[MUD-Dev2] [Design] Avoiding the uncanny valley: cartoons and animals

Mike Rozak Mike at mxac.com.au
Tue Feb 13 00:01:35 CET 2007


I've been creating racial models for my virtual world, at http://www.mxac.com.au/mif . The game only displays heads. For a long time, I have planned to only have static images of the characters to avoid the manequin-like uncanny-valley effect. (And to lessen the amount of work for authors.)

EQII and Oblivion are prime examples of the uncanny valley. For all the millions spent, characters look like schizophrenic manequins, especially when lip synced; the mouth says one thing, but the eyes' expression is blank or contradictory.

However, for the fun of it, I've tried some automatic lip-syncs of my animal races, along with some really cruddy hand-done animations to blink and move the head/ears.
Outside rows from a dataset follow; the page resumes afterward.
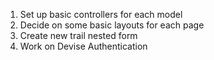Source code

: 1.  Set up basic controllers for each model
2.  Decide on some basic layouts for each page
3.  Create new trail nested form
4.  Work on Devise Authentication

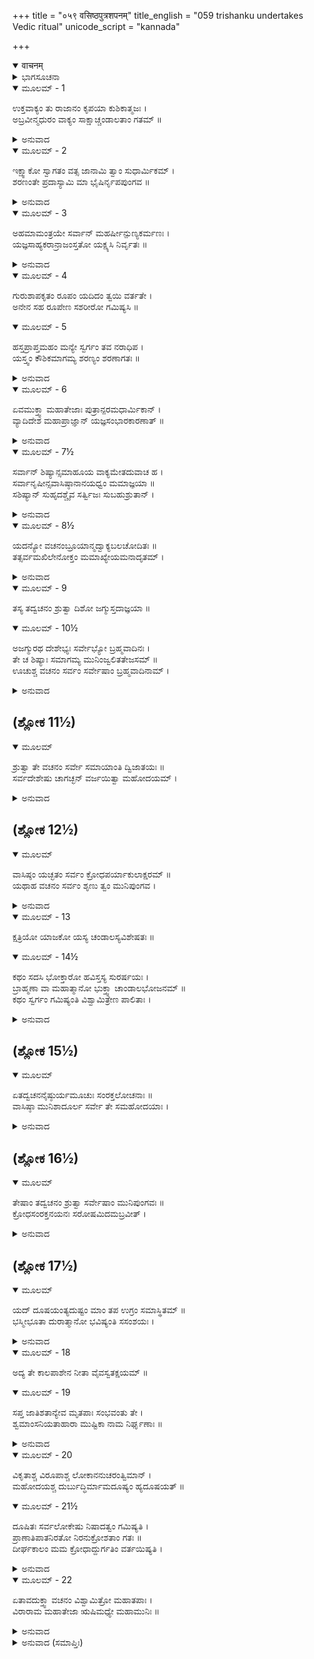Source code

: +++
title = "०५९ वसिष्ठपुत्रशपनम्"
title_english = "059 trishanku undertakes Vedic ritual"
unicode_script = "kannada"

+++
<details open><summary>वाचनम्</summary>

<div class="audioEmbed"  caption="श्रीराम-हरिसीताराममूर्ति-घनपाठिभ्यां वचनम्" src="https://archive.org/download/Ramayana-recitation-Sriram-harisItArAmamUrti-Ghanapaati-v2/Kanda_1/Kanda_1_BK-059-Vasista_Putranam_Shapa_Prapthi.mp3"></div>
</details>



<details><summary>ಭಾಗಸೂಚನಾ</summary>

ತ್ರಿಶಂಕುವಿನ ಯಜ್ಞ ಮಾಡಿಸಲು ವಿಶ್ವಾಮಿತ್ರರ ಅಂಗೀಕಾರ, ಋಷಿ-ಮುನಿಗಳಿಗೆ ಯರ್ತ್ವಿಜ್ಯಕ್ಕಾಗಿ ಆಹ್ವಾನ, ಆಮಂತ್ರಣವನ್ನು ತಿರಸ್ಕರಿಸಿದ ಮಹೋದಯನಿಗೂ, ವಸಿಷ್ಠರ ಪುತ್ರರಿಗೂ ವಿಶ್ವಾಮಿತ್ರರು ಶಾಪಕೊಟ್ಟು ನಾಶಮಾಡಿದುದು
</details>

<details open><summary>ಮೂಲಮ್ - 1</summary>

ಉಕ್ತವಾಕ್ಯಂ ತು ರಾಜಾನಂ ಕೃಪಯಾ ಕುಶಿಕಾತ್ಮಜಃ ।  
ಅಬ್ರವೀನ್ಮಧುರಂ ವಾಕ್ಯಂ ಸಾಕ್ಷಾಚ್ಚಂಡಾಲತಾಂ ಗತಮ್ ॥
</details>

<details><summary>ಅನುವಾದ</summary>

(ಶತಾನಂದರು ಹೇಳುತ್ತಿದ್ದಾರೆ) - ಶ್ರೀರಾಮಾ! ಸಾಕ್ಷಾತ್ ಚಾಂಡಾಲ ಸ್ವರೂಪವನ್ನು ಪಡೆದ ತ್ರಿಶಂಕು ಆಡಿದ ಮಾತನ್ನು ಕೇಳಿ ಕುಶಿಕನಂದನ ವಿಶ್ವಾಮಿತ್ರರು ದಯಾರ್ದ್ರರಾಗಿ ಅವನಲ್ಲಿ ಮಧುರ ವಚನಗಳನ್ನು ಹೇಳಿದರು-॥1॥
</details>

<details open><summary>ಮೂಲಮ್ - 2</summary>

ಇಕ್ಷ್ವಾಕೋ ಸ್ವಾಗತಂ ವತ್ಸ ಜಾನಾಮಿ ತ್ವಾಂ ಸುಧಾರ್ಮಿಕಮ್ ।  
ಶರಣಂತೇ ಪ್ರದಾಸ್ಯಾಮಿ ಮಾ ಭೈಷಿರ್ನೃಪಪುಂಗವ ॥
</details>

<details><summary>ಅನುವಾದ</summary>

ವತ್ಸ! ಇಕ್ಷ್ವಾಕು ಕುಲನಂದನ! ನಿನಗೆ ಸ್ವಾಗತವಿರಲಿ. ನೀನು ಧರ್ಮಾತ್ಮನಾಗಿರುವುದನ್ನು ನಾನು ಬಲ್ಲೆ. ನೃಪತಿಯೇ! ಹೆದರಬೇಡ, ನಾನು ನಿನಗೆ ಆಶ್ರಯಕೊಡುವೆನು.॥2॥
</details>

<details open><summary>ಮೂಲಮ್ - 3</summary>

ಅಹಮಾಮಂತ್ರಯೇ ಸರ್ವಾನ್ ಮಹರ್ಷೀನ್ಪುಣ್ಯಕರ್ಮಣಃ ।  
ಯಜ್ಞಸಾಹ್ಯಕರಾನ್ರಾಜಂಸ್ತತೋ ಯಕ್ಷ್ಯಸಿ ನಿರ್ವೃತಃ ॥
</details>

<details><summary>ಅನುವಾದ</summary>

ರಾಜನೇ! ನಿನ್ನ ಯಜ್ಞದಲ್ಲಿ ಸಹಾಯ ಮಾಡುವ ಸಮಸ್ತ ಪುಣ್ಯಾತ್ಮರಾದ ಮಹರ್ಷಿಗಳನ್ನು ನಾನು ಆಮಂತ್ರಿಸುವೆನು, ಮತ್ತೆ ನೀನು ಆನಂದವಾಗಿ ಯಜ್ಞಮಾಡು.॥3॥
</details>

<details open><summary>ಮೂಲಮ್ - 4</summary>

ಗುರುಶಾಪಕೃತಂ ರೂಪಂ ಯದಿದಂ ತ್ವಯಿ ವರ್ತತೇ ।  
ಅನೇನ ಸಹ ರೂಪೇಣ ಸಶರೀರೋ ಗಮಿಷ್ಯಸಿ ॥
</details>

<details open><summary>ಮೂಲಮ್ - 5</summary>

ಹಸ್ತಪ್ರಾಪ್ತಮಹಂ ಮನ್ಯೇ ಸ್ವರ್ಗಂ ತವ ನರಾಧಿಪ ।  
ಯಸ್ತ್ವಂ ಕೌಶಿಕಮಾಗಮ್ಯ ಶರಣ್ಯಂ ಶರಣಾಗತಃ ॥
</details>

<details><summary>ಅನುವಾದ</summary>

ಗುರುಗಳ ಶಾಪದಿಂದ ನಿನಗೆ ಉಂಟಾದ ಈ ರೂಪದಿಂದಲೇ ನೀನು ಸದೇಹ ಸ್ವರ್ಗಲೋಕಕ್ಕೆ ಹೋಗುವೆ. ನರೇಶ್ವರ! ಶರಣಾಗತ ವತ್ಸಲ ವಿಶ್ವಾಮಿತ್ರರಲ್ಲಿ ನೀನು ಶರಣು ಬಂದಿರುವೆ. ಇದರಿಂದ ಸ್ವರ್ಗಲೋಕವು ನಿನ್ನ ಕೈಯಲ್ಲೇ ಇದೆ ಎಂದು ನಾನು ತಿಳಿಯುತ್ತೇನೆ.॥4-5॥
</details>

<details open><summary>ಮೂಲಮ್ - 6</summary>

ಏವಮುಕ್ತ್ವಾ ಮಹಾತೇಜಾಃ ಪುತ್ರಾನ್ಪರಮಧಾರ್ಮಿಕಾನ್ ।  
ವ್ಯಾದಿದೇಶ ಮಹಾಪ್ರಾಜ್ಞಾನ್ ಯಜ್ಞಸಂಭಾರಕಾರಣಾತ್ ॥
</details>

<details><summary>ಅನುವಾದ</summary>

ಹೀಗೆ ಹೇಳಿ ಮಹಾತೇಜಸ್ವೀ ವಿಶ್ವಾಮಿತ್ರರು ತನ್ನ ಪರಮ ಧರ್ಮಪರಾಯಣ ಮಹಾಜ್ಞಾನಿ ಪುತ್ರರಿಗೆ ಯಜ್ಞದ ಸಾಮಗ್ರಿಯನ್ನು ಒಟ್ಟುಗೂಡಿಸಲು ಆಜ್ಞಾಪಿಸಿದರು.॥6॥
</details>

<details open><summary>ಮೂಲಮ್ - 7½</summary>

ಸರ್ವಾನ್ ಶಿಷ್ಯಾನ್ಸಮಾಹೂಯ ವಾಕ್ಯಮೇತದುವಾಚ ಹ ।  
ಸರ್ವಾನೃಷೀನ್ಸವಾಸಿಷ್ಠಾನಾನಯಧ್ವಂ ಮಮಾಜ್ಞಯಾ ॥  
ಸಶಿಷ್ಯಾನ್ ಸುಹೃದಶ್ಚೈವ ಸರ್ತ್ವಿಜಃ ಸುಬಹುಶ್ರುತಾನ್ ।
</details>

<details><summary>ಅನುವಾದ</summary>

ಅನಂತರ ಸಮಸ್ತ ಶಿಷ್ಯರನ್ನು ಕರೆದು ಅವರಲ್ಲಿ ಹೇಳಿದರು - ನೀವು ನನ್ನ ಅಪ್ಪಣೆಯಂತೆ ಅನೇಕ ವಿಷಯಗಳಲ್ಲಿ ಜ್ಞಾನಿಗಳಾದ ಸಮಸ್ತ ಋಷಿ-ಮುನಿಗಳನ್ನು ಅದರಲ್ಲಿ ವಸಿಷ್ಠರ ಮಕ್ಕಳೂ ಸೇರಿ, ಅವರ ಶಿಷ್ಯರು, ಸುಹೃದರು ಹಾಗೂ ಋತ್ವಿಜರೊಂದಿಗೆ ಕರೆದುಕೊಂಡು ಬನ್ನಿ.॥7½॥
</details>

<details open><summary>ಮೂಲಮ್ - 8½</summary>

ಯದನ್ಯೋ ವಚನಂಬ್ರೂಯಾನ್ಮದ್ವಾಕ್ಯಬಲಚೋದಿತಃ ॥  
ತತ್ಸರ್ವಮಖಿಲೇನೋಕ್ತಂ ಮಮಾಖ್ಯೇಯಮನಾದೃತಮ್ ।
</details>

<details><summary>ಅನುವಾದ</summary>

ನನ್ನ ಸಂದೇಶದಂತೆ ಆಮಂತ್ರಿಸಿದವರು ಅಥವಾ ಬೇರೆ ಯಾರಾದರೂ ಈ ಯಜ್ಞದ ವಿಷಯದಲ್ಲಿ ಏನಾದರೂ ಅವಹೇಳನಕಾರಿ ಮಾತಾಡಿದರೆ ನೀವು ಬಂದು ಅವೆಲ್ಲವನ್ನು ಪೂರ್ಣವಾಗಿ ನನಗೆ ತಿಳಿಸುವುದು.॥8½॥
</details>

<details open><summary>ಮೂಲಮ್ - 9</summary>

ತಸ್ಯ ತದ್ವಚನಂ ಶ್ರುತ್ವಾ ದಿಶೋ ಜಗ್ಮುಸ್ತದಾಜ್ಞಯಾ ॥
</details>

<details open><summary>ಮೂಲಮ್ - 10½</summary>

ಅಜಗ್ಮುರಥ ದೇಶೇಭ್ಯಃ ಸರ್ವೇಭ್ಯೋ ಬ್ರಹ್ಮವಾದಿನಃ ।  
ತೇ ಚ ಶಿಷ್ಯಾಃ ಸಮಾಗಮ್ಯ ಮುನಿಂಜ್ವಲಿತತೇಜಸಮ್ ॥  
ಊಚುಶ್ಚ ವಚನಂ ಸರ್ವಂ ಸರ್ವೇಷಾಂ ಬ್ರಹ್ಮವಾದಿನಾಮ್ ।
</details>

<details><summary>ಅನುವಾದ</summary>

ಅವರ ಅಪ್ಪಣೆಯನ್ನು ಪಡೆದು ಎಲ್ಲ ಶಿಷ್ಯರು ನಾಲ್ಕು ದಿಕ್ಕುಗಳಿಗೂ ತೆರಳಿದರು. ಮತ್ತೆ ಎಲ್ಲ ದೇಶಗಳಿಂದ ಬ್ರಹ್ಮಾದಿ ಮುನಿಗಳು ಬರತೊಡಗಿದರು. ವಿಶ್ವಾಮಿತ್ರರ ಆ ಶಿಷ್ಯರು ಆ ಪ್ರಜ್ವಲಿತ ತೇಜಸ್ಸುಳ್ಳ ಮಹರ್ಷಿಗಳ ಬಳಿಗೆ ಎಲ್ಲರಿಗಿಂತ ಮೊದಲು ಮರಳಿ ಬಂದು, ಸಮಸ್ತ ಬ್ರಹ್ಮವಾದಿಗಳು ಹೇಳಿದ ಎಲ್ಲ ಮಾತುಗಳನ್ನು ವಿಶ್ವಾಮಿತ್ರರಲ್ಲಿ ತಿಳಿಸಿದರು.॥9-10½॥
</details>

## (ಶ್ಲೋಕ 11½)


<details open><summary>ಮೂಲಮ್</summary>

ಶ್ರುತ್ವಾ ತೇ ವಚನಂ ಸರ್ವೇ ಸಮಾಯಾಂತಿ ದ್ವಿಜಾತಯಃ ॥  
ಸರ್ವದೇಶೇಷು ಚಾಗಚ್ಛನ್ ವರ್ಜಯಿತ್ವಾ ಮಹೋದಯಮ್ ।
</details>

<details><summary>ಅನುವಾದ</summary>

ಶಿಷ್ಯರು ಹೇಳುತ್ತಿದ್ದಾರೆ-ಗುರುದೇವ! ತಮ್ಮ ಆದೇಶ ಸಂದೇಶ ಕೇಳಿ ಪ್ರಾಯಶಃ ಎಲ್ಲ ದೇಶಗಳಲ್ಲಿರುವ ಎಲ್ಲ ಬ್ರಾಹ್ಮಣರು ಬರುತ್ತಿದ್ದಾರೆ. ಕೇವಲ ಮಹೋದಯ ಎಂಬ ಋಷಿ ಮತ್ತು ವಸಿಷ್ಠರ ಪುತ್ರರನ್ನು ಬಿಟ್ಟು ಎಲ್ಲ ಮಹರ್ಷಿಗಳು ಇಲ್ಲಿಗೆ ಬರಲು ಹೊರಟಿದ್ದಾರೆ.॥11½॥
</details>

## (ಶ್ಲೋಕ 12½)


<details open><summary>ಮೂಲಮ್</summary>

ವಾಸಿಷ್ಠಂ ಯಚ್ಛತಂ ಸರ್ವಂ ಕ್ರೋಧಪರ್ಯಾಕುಲಾಕ್ಷರಮ್ ॥  
ಯಥಾಹ ವಚನಂ ಸರ್ವಂ ಶೃಣು ತ್ವಂ ಮುನಿಪುಂಗವ ।
</details>

<details><summary>ಅನುವಾದ</summary>

ಮುನಿಶ್ರೇಷ್ಠರೇ! ವಸಿಷ್ಠರ ನೂರು ಮಂದಿ ಪುತ್ರರು ಕ್ರೋಧದಿಂದ ಆಡಿದ ಮಾತನ್ನು ನೀವು ಕೇಳಿರಿ.॥12½॥
</details>

<details open><summary>ಮೂಲಮ್ - 13</summary>

ಕ್ಷತ್ರಿಯೋ ಯಾಜಕೋ ಯಸ್ಯ ಚಂಡಾಲಸ್ಯವಿಶೇಷತಃ ॥
</details>

<details open><summary>ಮೂಲಮ್ - 14½</summary>

ಕಥಂ ಸದಸಿ ಭೋಕ್ತಾರೋ ಹವಿಸ್ತಸ್ಯ ಸುರರ್ಷಯಃ ।  
ಬ್ರಾಹ್ಮಣಾ ವಾ ಮಹಾತ್ಮಾನೋ ಭುಕ್ತ್ವಾ ಚಾಂಡಾಲಭೋಜನಮ್ ॥  
ಕಥಂ ಸ್ವರ್ಗಂ ಗಮಿಷ್ಯಂತಿ ವಿಶ್ವಾಮಿತ್ರೇಣ ಪಾಲಿತಾಃ ।
</details>

<details><summary>ಅನುವಾದ</summary>

ಅವರು ಹೇಳುತ್ತಿದ್ದಾರೆ-ಯಾರು ವಿಶೇಷವಾಗಿ ಚಾಂಡಾಲನಾಗಿರುವನೋ ಅವನ ಯಜ್ಞ ಮಾಡಿಸುವ ಆಚಾರ್ಯನು ಕ್ಷತ್ರಿಯನಾಗಿರುವನೋ, ಆ ಯಜ್ಞದಲ್ಲಿ ದೇವರ್ಷಿ ಅಥವಾ ಮಹಾತ್ಮಾ ಬ್ರಾಹ್ಮಣರು ಹವಿಷ್ಯಾನ್ನವನ್ನು ಹೇಗೆ ಊಟಮಾಡಬಲ್ಲರು? ಅಥವಾ ಚಾಂಡಾಲನ ಅನ್ನವನ್ನು ತಿಂದು ವಿಶ್ವಾಮಿತ್ರನಿಂದ ಪಾಲಿತರಾದ ಬ್ರಾಹ್ಮಣರು ಸ್ವರ್ಗಕ್ಕೆ ಹೇಗೆ ಹೋಗಬಲ್ಲರು.॥13-14½॥
</details>

## (ಶ್ಲೋಕ 15½)


<details open><summary>ಮೂಲಮ್</summary>

ಏತದ್ವಚನನೈಷ್ಠುರ್ಯಮೂಚುಃ ಸಂರಕ್ತಲೋಚನಾಃ ॥  
ವಾಸಿಷ್ಠಾ ಮುನಿಶಾದೂರ್ಲ ಸರ್ವೇ ತೇ ಸಮಹೋದಯಾಃ ।
</details>

<details><summary>ಅನುವಾದ</summary>

ಮುನಿಶ್ರೇಷ್ಠರೇ! ಮಹೋದಯನೊಂದಿಗೆ ವಸಿಷ್ಠರ ಎಲ್ಲ ಪುತ್ರರು ಸಿಟ್ಟಿನಿಂದ ಕಣ್ಣು ಕೆಂಪಾಗಿಸಿ, ಮೇಲೆ ಹೇಳಿದ ನಿಷ್ಠುರವಾದ ಈ ಮಾತುಗಳನ್ನು ಹೇಳಿದ್ದರು.॥15½॥
</details>

## (ಶ್ಲೋಕ 16½)


<details open><summary>ಮೂಲಮ್</summary>

ತೇಷಾಂ ತದ್ವಚನಂ ಶ್ರುತ್ವಾ ಸರ್ವೇಷಾಂ ಮುನಿಪುಂಗವಃ ॥  
ಕ್ರೋಧಸಂರಕ್ತನಯನಃ ಸರೋಷಮಿದಮಬ್ರವೀತ್ ।
</details>

<details><summary>ಅನುವಾದ</summary>

ಅವರೆಲ್ಲರ ಈ ಮಾತನ್ನು ಕೇಳಿ ಮುನಿವರ ವಿಶ್ವಾಮಿತ್ರರ ಕಣ್ಣುಗಳು ಕ್ರೋಧದಿಂದ ಕೆಂಪಾದವು ಹಾಗೂ ರೋಷಗೊಂಡು ಈ ಪ್ರಕಾರ ನುಡಿದರು.॥16½॥
</details>

## (ಶ್ಲೋಕ 17½)


<details open><summary>ಮೂಲಮ್</summary>

ಯದ್ ದೂಷಯಂತ್ಯದುಷ್ಟಂ ಮಾಂ ತಪ ಉಗ್ರಂ ಸಮಾಸ್ಥಿತಮ್ ॥  
ಭಸ್ಮೀಭೂತಾ ದುರಾತ್ಮಾನೋ ಭವಿಷ್ಯಂತಿ ಸಸಂಶಯಃ ।
</details>

<details><summary>ಅನುವಾದ</summary>

ನಾನು ಉಗ್ರ ತಪಸ್ಸಿನಲ್ಲಿ ತೊಡಗಿರುವೆ ಹಾಗೂ ದೋಷ ಅಥವಾ ದುರ್ಭಾವನೆಯಿಂದ ರಹಿತನಾಗಿದ್ದೇನೆ, ಹೀಗಿದ್ದರೂ ನನ್ನ ಮೇಲೆ ದೋಷಾರೋಪಣೆ ಮಾಡುತ್ತಿರುವ ಆ ದುರಾತ್ಮರು ಭಸ್ಮವಾಗಿ ಹೋಗುವುದರಲ್ಲಿ ಸಂಶಯವೇ ಇಲ್ಲ.॥17½॥
</details>

<details open><summary>ಮೂಲಮ್ - 18</summary>

ಅದ್ಯ ತೇ ಕಾಲಪಾಶೇನ ನೀತಾ ವೈವಸ್ವತಕ್ಷಯಮ್ ॥
</details>

<details open><summary>ಮೂಲಮ್ - 19</summary>

ಸಪ್ತ ಜಾತಿಶತಾನ್ಯೇವ ಮೃತಪಾಃ ಸಂಭವಂತು ತೇ ।  
ಶ್ವಮಾಂಸನಿಯತಾಹಾರಾ ಮುಷ್ಟಿಕಾ ನಾಮ ನಿರ್ಘೃಣಾಃ ॥
</details>

<details><summary>ಅನುವಾದ</summary>

ಇಂದು ಕಾಲಪಾಶದಿಂದ ಬಂಧಿತರಾಗಿ ಅವರು ಯಮಲೋಕಕ್ಕೆ ತಲುಪಿರುವರು. ಇನ್ನು ಅವರು ಏಳುನೂರು ಜನ್ಮಗಳವರೆಗೆ ಹೆಣಗಳನ್ನು ಕಾಯುವ, ನಿಶ್ಚಿತವಾಗಿ ನಾಯಿಯ ಮಾಂಸ ತಿನ್ನುವ ಮುಷ್ಟಿಕ ಎಂಬ ಪ್ರಸಿದ್ಧ ನಿರ್ದಯೀ ಚಾಂಡಾಲ ಜಾತಿಯಲ್ಲಿ ಹುಟ್ಟಲಿ.॥18-19॥
</details>

<details open><summary>ಮೂಲಮ್ - 20</summary>

ವಿಕೃತಾಶ್ಚ ವಿರೂಪಾಶ್ಚ ಲೋಕಾನನುಚರಂತ್ವಿಮಾನ್ ।  
ಮಹೋದಯಶ್ಚ ದುರ್ಬುದ್ಧಿರ್ಮಾಮದೂಷ್ಯಂ ಹ್ಯದೂಷಯತ್ ॥
</details>

<details open><summary>ಮೂಲಮ್ - 21½</summary>

ದೂಷಿತಃ ಸರ್ವಲೋಕೇಷು ನಿಷಾದತ್ವಂ ಗಮಿಷ್ಯತಿ ।  
ಪ್ರಾಣಾತಿಪಾತನಿರತೋ ನಿರನುಕ್ರೋಶತಾಂ ಗತಃ ॥  
ದೀರ್ಘಕಾಲಂ ಮಮ ಕ್ರೋಧಾದ್ದುರ್ಗತಿಂ ವರ್ತಯಿಷ್ಯತಿ ।
</details>

<details><summary>ಅನುವಾದ</summary>

ಅವರು ವಿಕೃತ ಹಾಗೂ ವಿರೂಪರಾಗಿ ಈ ಲೋಕದಲ್ಲಿ ಸಂಚರಿಸಲಿ. ಜೊತೆಗೆ ದೋಷಹೀನನಾದ ನನ್ನನ್ನೂ ಕೂಡ ದೋಷಿಗೊಳಿಸಿದ ದುರ್ಬುದ್ಧಿ ಮಹೋದಯನೂ ಕೂಡ ನನ್ನ ಕ್ರೋಧದಿಂದ ದೀರ್ಘ ಕಾಲದವರೆಗೆ ಜನರಲ್ಲಿ ನಿಂದಿತನಾಗಿ ಇತರ ಪ್ರಾಣಿಗಳ ಹಿಂಸೆಯಲ್ಲಿ ತತ್ಪರ ಹಾಗೂ ದಯಾಶೂನ್ಯ ನಿಷಾದಯೋನಿಯನ್ನು ಪಡೆದು ದುರ್ಗತಿ ಅನುಭವಿಸುವನು.॥20-21½॥
</details>

<details open><summary>ಮೂಲಮ್ - 22</summary>

ಏತಾವದುಕ್ತ್ವಾ ವಚನಂ ವಿಶ್ವಾಮಿತ್ರೋ ಮಹಾತಪಾಃ ।  
ವಿರಾರಾಮ ಮಹಾತೇಜಾ ಋಷಿಮಧ್ಯೇ ಮಹಾಮುನಿಃ ॥
</details>

<details><summary>ಅನುವಾದ</summary>

ಋಷಿಗಳ ನಡುವೆ ಹೀಗೆ ಹೇಳಿ ಮಹಾತಪಸ್ವೀ, ಮಹಾತೇಜಸ್ವೀ ಹಾಗೂ ಮಹಾಮುನಿ ವಿಶ್ವಾಮಿತ್ರರು ಸುಮ್ಮನಾದರು.॥22॥
</details>

<details><summary>ಅನುವಾದ (ಸಮಾಪ್ತಿಃ)</summary>

ವಾಲ್ಮೀಕಿ ವಿರಚಿತ ಆರ್ಷ ರಾಮಾಯಣ ಆದಿಕಾವ್ಯದ ಬಾಲಕಾಂಡದಲ್ಲಿ ಐವತ್ತೊಂಭತ್ತನೆಯ ಸರ್ಗ ಪೂರ್ಣವಾಯಿತು. ॥59॥
</details>
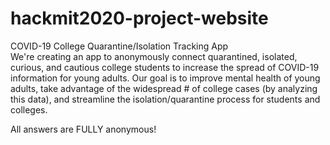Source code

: # hackmit2020-project-website
COVID-19 College Quarantine/Isolation Tracking App
<br>
We're creating an app to anonymously connect quarantined, isolated, curious, and cautious college students to increase the spread of COVID-19 information for young adults. Our goal is to improve mental health of young adults, take advantage of the widespread # of college cases (by analyzing this data), and streamline the isolation/quarantine process for students and colleges.

All answers are FULLY anonymous!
You can find them at:

http://www.mxac.com.au/ThylacineAnim.wmv
http://www.mxac.com.au/RatAnim.wmv (also using text-to-speech)

A year ago I did the same thing with a human head, and it was just as scary as anything produced by oblivion/EQII. I don't have a movie around to upload, by I can generate one if anyone wants. (Or just look at Oblivion/EQII.)

The results with the animal heads are so much LESS scary than the human animation that I'm seriously thinking of including some lip-sync in my game, since the uncanny valley appears to be shallower for animals.


What does this mean in general?

For the next 10-20 years, I suspect many VWs will either use humanoid animals and/or cartoons (WoW) in order to avoid the uncanny valley.